> **REQUIRED ACTION**: The answer must consist of every line below that holds the word "quality".

Stored records:
.....

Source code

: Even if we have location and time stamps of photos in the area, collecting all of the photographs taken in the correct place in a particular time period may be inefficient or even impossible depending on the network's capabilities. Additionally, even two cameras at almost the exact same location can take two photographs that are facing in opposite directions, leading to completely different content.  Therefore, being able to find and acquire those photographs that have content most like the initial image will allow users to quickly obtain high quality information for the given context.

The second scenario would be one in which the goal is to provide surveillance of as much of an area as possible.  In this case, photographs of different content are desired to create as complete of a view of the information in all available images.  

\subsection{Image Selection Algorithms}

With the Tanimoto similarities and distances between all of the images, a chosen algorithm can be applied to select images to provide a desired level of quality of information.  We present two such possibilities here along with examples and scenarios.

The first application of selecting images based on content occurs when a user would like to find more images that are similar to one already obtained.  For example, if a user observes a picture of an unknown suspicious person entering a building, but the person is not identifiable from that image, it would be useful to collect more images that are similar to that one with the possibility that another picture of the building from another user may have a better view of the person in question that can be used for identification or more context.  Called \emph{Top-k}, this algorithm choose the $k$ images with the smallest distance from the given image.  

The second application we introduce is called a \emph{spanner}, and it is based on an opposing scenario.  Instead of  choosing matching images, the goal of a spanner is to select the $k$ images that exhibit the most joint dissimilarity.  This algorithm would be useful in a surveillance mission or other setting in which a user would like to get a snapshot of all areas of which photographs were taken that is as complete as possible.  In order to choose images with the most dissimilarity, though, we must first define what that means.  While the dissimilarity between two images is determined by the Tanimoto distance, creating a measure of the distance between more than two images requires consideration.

.....

> **RESPONSE TO THIS EXERCISE**:
: Even if we have location and time stamps of photos in the area, collecting all of the photographs taken in the correct place in a particular time period may be inefficient or even impossible depending on the network's capabilities. Additionally, even two cameras at almost the exact same location can take two photographs that are facing in opposite directions, leading to completely different content.  Therefore, being able to find and acquire those photographs that have content most like the initial image will allow users to quickly obtain high quality information for the given context.
With the Tanimoto similarities and distances between all of the images, a chosen algorithm can be applied to select images to provide a desired level of quality of information.  We present two such possibilities here along with examples and scenarios.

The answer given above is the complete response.